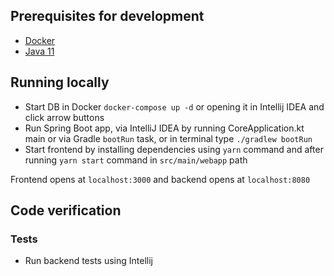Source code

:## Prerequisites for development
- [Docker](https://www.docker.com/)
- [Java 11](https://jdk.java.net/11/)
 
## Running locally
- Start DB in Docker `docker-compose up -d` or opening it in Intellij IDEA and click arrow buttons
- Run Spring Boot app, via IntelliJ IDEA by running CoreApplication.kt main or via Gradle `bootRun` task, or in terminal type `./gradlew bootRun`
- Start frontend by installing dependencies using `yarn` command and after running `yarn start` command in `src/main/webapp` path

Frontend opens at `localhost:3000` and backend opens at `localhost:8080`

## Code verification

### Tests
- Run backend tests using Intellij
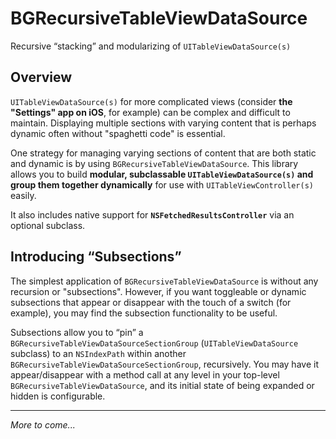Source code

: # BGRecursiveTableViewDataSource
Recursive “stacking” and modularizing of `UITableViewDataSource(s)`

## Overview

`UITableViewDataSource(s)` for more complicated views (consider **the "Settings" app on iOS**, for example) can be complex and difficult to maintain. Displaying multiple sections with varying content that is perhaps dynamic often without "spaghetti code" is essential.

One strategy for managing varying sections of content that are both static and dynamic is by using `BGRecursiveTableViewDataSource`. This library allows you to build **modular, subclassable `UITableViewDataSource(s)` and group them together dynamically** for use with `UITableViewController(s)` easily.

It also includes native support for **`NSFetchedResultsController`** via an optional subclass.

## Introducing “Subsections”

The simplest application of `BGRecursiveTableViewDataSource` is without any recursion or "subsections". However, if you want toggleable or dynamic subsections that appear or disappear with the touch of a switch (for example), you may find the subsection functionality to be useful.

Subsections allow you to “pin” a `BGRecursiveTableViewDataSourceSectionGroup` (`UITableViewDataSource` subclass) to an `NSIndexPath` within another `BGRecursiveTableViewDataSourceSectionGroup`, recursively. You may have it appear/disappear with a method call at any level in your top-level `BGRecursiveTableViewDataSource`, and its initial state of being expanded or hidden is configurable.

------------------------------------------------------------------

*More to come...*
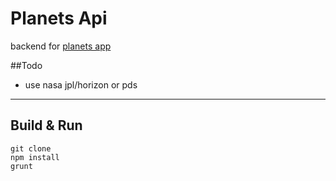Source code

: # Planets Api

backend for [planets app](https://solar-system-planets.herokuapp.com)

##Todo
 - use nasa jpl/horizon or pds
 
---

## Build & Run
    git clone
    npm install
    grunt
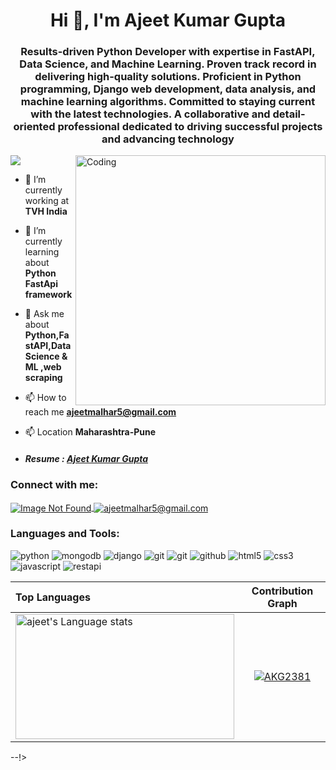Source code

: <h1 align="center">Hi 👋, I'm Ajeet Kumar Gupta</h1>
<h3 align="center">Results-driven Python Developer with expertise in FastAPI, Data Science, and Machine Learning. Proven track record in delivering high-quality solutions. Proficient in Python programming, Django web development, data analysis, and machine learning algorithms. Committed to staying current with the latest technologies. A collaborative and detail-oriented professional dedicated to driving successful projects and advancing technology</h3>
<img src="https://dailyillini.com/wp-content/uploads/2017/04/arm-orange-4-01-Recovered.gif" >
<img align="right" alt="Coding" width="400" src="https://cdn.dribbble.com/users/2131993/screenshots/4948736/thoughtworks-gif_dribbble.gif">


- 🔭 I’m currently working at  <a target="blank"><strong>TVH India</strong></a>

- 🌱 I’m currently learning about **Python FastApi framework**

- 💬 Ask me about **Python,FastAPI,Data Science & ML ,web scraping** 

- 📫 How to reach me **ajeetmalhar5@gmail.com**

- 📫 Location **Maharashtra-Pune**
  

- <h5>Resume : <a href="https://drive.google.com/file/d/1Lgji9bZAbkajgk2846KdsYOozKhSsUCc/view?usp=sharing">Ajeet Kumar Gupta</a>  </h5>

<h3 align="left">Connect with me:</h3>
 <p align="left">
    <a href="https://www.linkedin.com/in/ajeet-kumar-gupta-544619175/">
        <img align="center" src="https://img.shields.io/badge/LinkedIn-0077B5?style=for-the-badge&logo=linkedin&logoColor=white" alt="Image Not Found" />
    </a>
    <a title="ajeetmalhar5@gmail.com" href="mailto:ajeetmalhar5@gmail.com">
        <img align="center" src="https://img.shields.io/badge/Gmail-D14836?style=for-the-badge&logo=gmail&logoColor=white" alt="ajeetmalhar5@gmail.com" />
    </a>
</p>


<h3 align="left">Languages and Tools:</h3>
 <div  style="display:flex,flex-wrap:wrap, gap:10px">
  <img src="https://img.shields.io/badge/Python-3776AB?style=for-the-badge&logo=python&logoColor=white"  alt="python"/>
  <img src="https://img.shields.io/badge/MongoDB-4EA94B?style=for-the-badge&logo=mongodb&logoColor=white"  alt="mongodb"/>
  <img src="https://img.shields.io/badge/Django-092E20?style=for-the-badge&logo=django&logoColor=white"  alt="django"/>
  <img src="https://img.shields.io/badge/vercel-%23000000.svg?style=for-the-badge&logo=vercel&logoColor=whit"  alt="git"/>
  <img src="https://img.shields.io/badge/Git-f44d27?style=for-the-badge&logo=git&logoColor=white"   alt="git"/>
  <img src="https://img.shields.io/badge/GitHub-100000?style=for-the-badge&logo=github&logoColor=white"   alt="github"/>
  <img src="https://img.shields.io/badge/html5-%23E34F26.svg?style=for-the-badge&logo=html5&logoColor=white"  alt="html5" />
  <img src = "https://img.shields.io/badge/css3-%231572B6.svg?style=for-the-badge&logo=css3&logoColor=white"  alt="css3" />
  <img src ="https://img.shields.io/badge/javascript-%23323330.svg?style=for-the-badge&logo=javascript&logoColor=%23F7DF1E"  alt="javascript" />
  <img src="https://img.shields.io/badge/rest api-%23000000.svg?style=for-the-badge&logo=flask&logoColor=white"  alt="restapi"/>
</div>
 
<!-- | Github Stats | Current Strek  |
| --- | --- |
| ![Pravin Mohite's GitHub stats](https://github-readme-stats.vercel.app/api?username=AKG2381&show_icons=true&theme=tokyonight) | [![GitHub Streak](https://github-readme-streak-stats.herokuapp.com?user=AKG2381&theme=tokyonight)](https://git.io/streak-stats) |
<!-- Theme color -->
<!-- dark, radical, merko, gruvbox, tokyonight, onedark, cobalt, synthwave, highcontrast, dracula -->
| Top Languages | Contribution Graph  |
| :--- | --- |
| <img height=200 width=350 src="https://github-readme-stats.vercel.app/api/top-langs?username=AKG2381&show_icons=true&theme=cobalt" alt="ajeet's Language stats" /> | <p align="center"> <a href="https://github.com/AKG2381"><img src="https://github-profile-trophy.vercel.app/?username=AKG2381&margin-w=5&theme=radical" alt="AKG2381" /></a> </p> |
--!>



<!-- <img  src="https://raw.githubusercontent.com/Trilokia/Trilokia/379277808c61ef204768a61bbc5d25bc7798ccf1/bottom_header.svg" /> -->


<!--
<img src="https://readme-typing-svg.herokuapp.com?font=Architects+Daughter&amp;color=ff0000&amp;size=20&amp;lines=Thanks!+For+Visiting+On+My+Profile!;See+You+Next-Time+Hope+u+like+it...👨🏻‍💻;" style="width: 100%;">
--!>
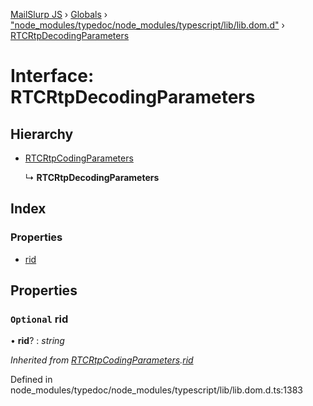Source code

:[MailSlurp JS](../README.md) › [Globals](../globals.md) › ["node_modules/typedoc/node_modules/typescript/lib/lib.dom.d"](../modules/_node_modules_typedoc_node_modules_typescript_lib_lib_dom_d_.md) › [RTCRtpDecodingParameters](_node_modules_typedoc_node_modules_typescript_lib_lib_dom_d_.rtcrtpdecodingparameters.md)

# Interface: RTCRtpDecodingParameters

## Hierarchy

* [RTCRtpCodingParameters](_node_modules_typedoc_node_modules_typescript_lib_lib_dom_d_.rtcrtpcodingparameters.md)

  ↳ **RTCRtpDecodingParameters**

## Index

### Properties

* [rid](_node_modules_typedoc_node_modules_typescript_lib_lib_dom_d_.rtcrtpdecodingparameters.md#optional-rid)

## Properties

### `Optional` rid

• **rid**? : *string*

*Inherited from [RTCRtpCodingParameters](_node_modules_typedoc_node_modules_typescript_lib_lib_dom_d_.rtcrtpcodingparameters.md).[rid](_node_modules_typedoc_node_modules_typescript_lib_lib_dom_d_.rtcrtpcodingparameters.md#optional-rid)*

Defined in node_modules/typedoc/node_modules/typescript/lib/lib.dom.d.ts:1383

#### To do
Only the words belong in your copy: restate the data above exactly and leave the images out.

#### Solution to the problem
Source code

:## Prerequisites for development
- [Docker](https://www.docker.com/)
- [Java 11](https://jdk.java.net/11/)
 
## Running locally
- Start DB in Docker `docker-compose up -d` or opening it in Intellij IDEA and click arrow buttons
- Run Spring Boot app, via IntelliJ IDEA by running CoreApplication.kt main or via Gradle `bootRun` task, or in terminal type `./gradlew bootRun`
- Start frontend by installing dependencies using `yarn` command and after running `yarn start` command in `src/main/webapp` path

Frontend opens at `localhost:3000` and backend opens at `localhost:8080`

## Code verification

### Tests
- Run backend tests using Intellij
Source code

: # BGRecursiveTableViewDataSource
Recursive “stacking” and modularizing of `UITableViewDataSource(s)`

## Overview

`UITableViewDataSource(s)` for more complicated views (consider **the "Settings" app on iOS**, for example) can be complex and difficult to maintain. Displaying multiple sections with varying content that is perhaps dynamic often without "spaghetti code" is essential.

One strategy for managing varying sections of content that are both static and dynamic is by using `BGRecursiveTableViewDataSource`. This library allows you to build **modular, subclassable `UITableViewDataSource(s)` and group them together dynamically** for use with `UITableViewController(s)` easily.

It also includes native support for **`NSFetchedResultsController`** via an optional subclass.

## Introducing “Subsections”

The simplest application of `BGRecursiveTableViewDataSource` is without any recursion or "subsections". However, if you want toggleable or dynamic subsections that appear or disappear with the touch of a switch (for example), you may find the subsection functionality to be useful.

Subsections allow you to “pin” a `BGRecursiveTableViewDataSourceSectionGroup` (`UITableViewDataSource` subclass) to an `NSIndexPath` within another `BGRecursiveTableViewDataSourceSectionGroup`, recursively. You may have it appear/disappear with a method call at any level in your top-level `BGRecursiveTableViewDataSource`, and its initial state of being expanded or hidden is configurable.

------------------------------------------------------------------

*More to come...*
Source code

: # Planets Api

backend for [planets app](https://solar-system-planets.herokuapp.com)

##Todo
 - use nasa jpl/horizon or pds
 
---

## Build & Run
    git clone
    npm install
    grunt
Source code

: <h1 align="center">Hi 👋, I'm Ajeet Kumar Gupta</h1>
<h3 align="center">Results-driven Python Developer with expertise in FastAPI, Data Science, and Machine Learning. Proven track record in delivering high-quality solutions. Proficient in Python programming, Django web development, data analysis, and machine learning algorithms. Committed to staying current with the latest technologies. A collaborative and detail-oriented professional dedicated to driving successful projects and advancing technology</h3>
<img src="https://dailyillini.com/wp-content/uploads/2017/04/arm-orange-4-01-Recovered.gif" >
<img align="right" alt="Coding" width="400" src="https://cdn.dribbble.com/users/2131993/screenshots/4948736/thoughtworks-gif_dribbble.gif">


- 🔭 I’m currently working at  <a target="blank"><strong>TVH India</strong></a>

- 🌱 I’m currently learning about **Python FastApi framework**

- 💬 Ask me about **Python,FastAPI,Data Science & ML ,web scraping** 

- 📫 How to reach me **ajeetmalhar5@gmail.com**

- 📫 Location **Maharashtra-Pune**
  

- <h5>Resume : <a href="https://drive.google.com/file/d/1Lgji9bZAbkajgk2846KdsYOozKhSsUCc/view?usp=sharing">Ajeet Kumar Gupta</a>  </h5>

<h3 align="left">Connect with me:</h3>
 <p align="left">
    <a href="https://www.linkedin.com/in/ajeet-kumar-gupta-544619175/">
        <img align="center" src="https://img.shields.io/badge/LinkedIn-0077B5?style=for-the-badge&logo=linkedin&logoColor=white" alt="Image Not Found" />
    </a>
    <a title="ajeetmalhar5@gmail.com" href="mailto:ajeetmalhar5@gmail.com">
        <img align="center" src="https://img.shields.io/badge/Gmail-D14836?style=for-the-badge&logo=gmail&logoColor=white" alt="ajeetmalhar5@gmail.com" />
    </a>
</p>


<h3 align="left">Languages and Tools:</h3>
 <div  style="display:flex,flex-wrap:wrap, gap:10px">
  <img src="https://img.shields.io/badge/Python-3776AB?style=for-the-badge&logo=python&logoColor=white"  alt="python"/>
  <img src="https://img.shields.io/badge/MongoDB-4EA94B?style=for-the-badge&logo=mongodb&logoColor=white"  alt="mongodb"/>
  <img src="https://img.shields.io/badge/Django-092E20?style=for-the-badge&logo=django&logoColor=white"  alt="django"/>
  <img src="https://img.shields.io/badge/vercel-%23000000.svg?style=for-the-badge&logo=vercel&logoColor=whit"  alt="git"/>
  <img src="https://img.shields.io/badge/Git-f44d27?style=for-the-badge&logo=git&logoColor=white"   alt="git"/>
  <img src="https://img.shields.io/badge/GitHub-100000?style=for-the-badge&logo=github&logoColor=white"   alt="github"/>
  <img src="https://img.shields.io/badge/html5-%23E34F26.svg?style=for-the-badge&logo=html5&logoColor=white"  alt="html5" />
  <img src = "https://img.shields.io/badge/css3-%231572B6.svg?style=for-the-badge&logo=css3&logoColor=white"  alt="css3" />
  <img src ="https://img.shields.io/badge/javascript-%23323330.svg?style=for-the-badge&logo=javascript&logoColor=%23F7DF1E"  alt="javascript" />
  <img src="https://img.shields.io/badge/rest api-%23000000.svg?style=for-the-badge&logo=flask&logoColor=white"  alt="restapi"/>
</div>
 
<!-- | Github Stats | Current Strek  |
| --- | --- |
| ![Pravin Mohite's GitHub stats](https://github-readme-stats.vercel.app/api?username=AKG2381&show_icons=true&theme=tokyonight) | [![GitHub Streak](https://github-readme-streak-stats.herokuapp.com?user=AKG2381&theme=tokyonight)](https://git.io/streak-stats) |
<!-- Theme color -->
<!-- dark, radical, merko, gruvbox, tokyonight, onedark, cobalt, synthwave, highcontrast, dracula -->
| Top Languages | Contribution Graph  |
| :--- | --- |
| <img height=200 width=350 src="https://github-readme-stats.vercel.app/api/top-langs?username=AKG2381&show_icons=true&theme=cobalt" alt="ajeet's Language stats" /> | <p align="center"> <a href="https://github.com/AKG2381"><img src="https://github-profile-trophy.vercel.app/?username=AKG2381&margin-w=5&theme=radical" alt="AKG2381" /></a> </p> |
--!>



<!-- <img  src="https://raw.githubusercontent.com/Trilokia/Trilokia/379277808c61ef204768a61bbc5d25bc7798ccf1/bottom_header.svg" /> -->


<!--
<img src="https://readme-typing-svg.herokuapp.com?font=Architects+Daughter&amp;color=ff0000&amp;size=20&amp;lines=Thanks!+For+Visiting+On+My+Profile!;See+You+Next-Time+Hope+u+like+it...👨🏻‍💻;" style="width: 100%;">
--!>
Source code

:[MailSlurp JS](../README.md) › [Globals](../globals.md) › ["node_modules/typedoc/node_modules/typescript/lib/lib.dom.d"](../modules/_node_modules_typedoc_node_modules_typescript_lib_lib_dom_d_.md) › [RTCRtpDecodingParameters](_node_modules_typedoc_node_modules_typescript_lib_lib_dom_d_.rtcrtpdecodingparameters.md)

# Interface: RTCRtpDecodingParameters

## Hierarchy

* [RTCRtpCodingParameters](_node_modules_typedoc_node_modules_typescript_lib_lib_dom_d_.rtcrtpcodingparameters.md)

  ↳ **RTCRtpDecodingParameters**

## Index

### Properties

* [rid](_node_modules_typedoc_node_modules_typescript_lib_lib_dom_d_.rtcrtpdecodingparameters.md#optional-rid)

## Properties

### `Optional` rid

• **rid**? : *string*

*Inherited from [RTCRtpCodingParameters](_node_modules_typedoc_node_modules_typescript_lib_lib_dom_d_.rtcrtpcodingparameters.md).[rid](_node_modules_typedoc_node_modules_typescript_lib_lib_dom_d_.rtcrtpcodingparameters.md#optional-rid)*

Defined in node_modules/typedoc/node_modules/typescript/lib/lib.dom.d.ts:1383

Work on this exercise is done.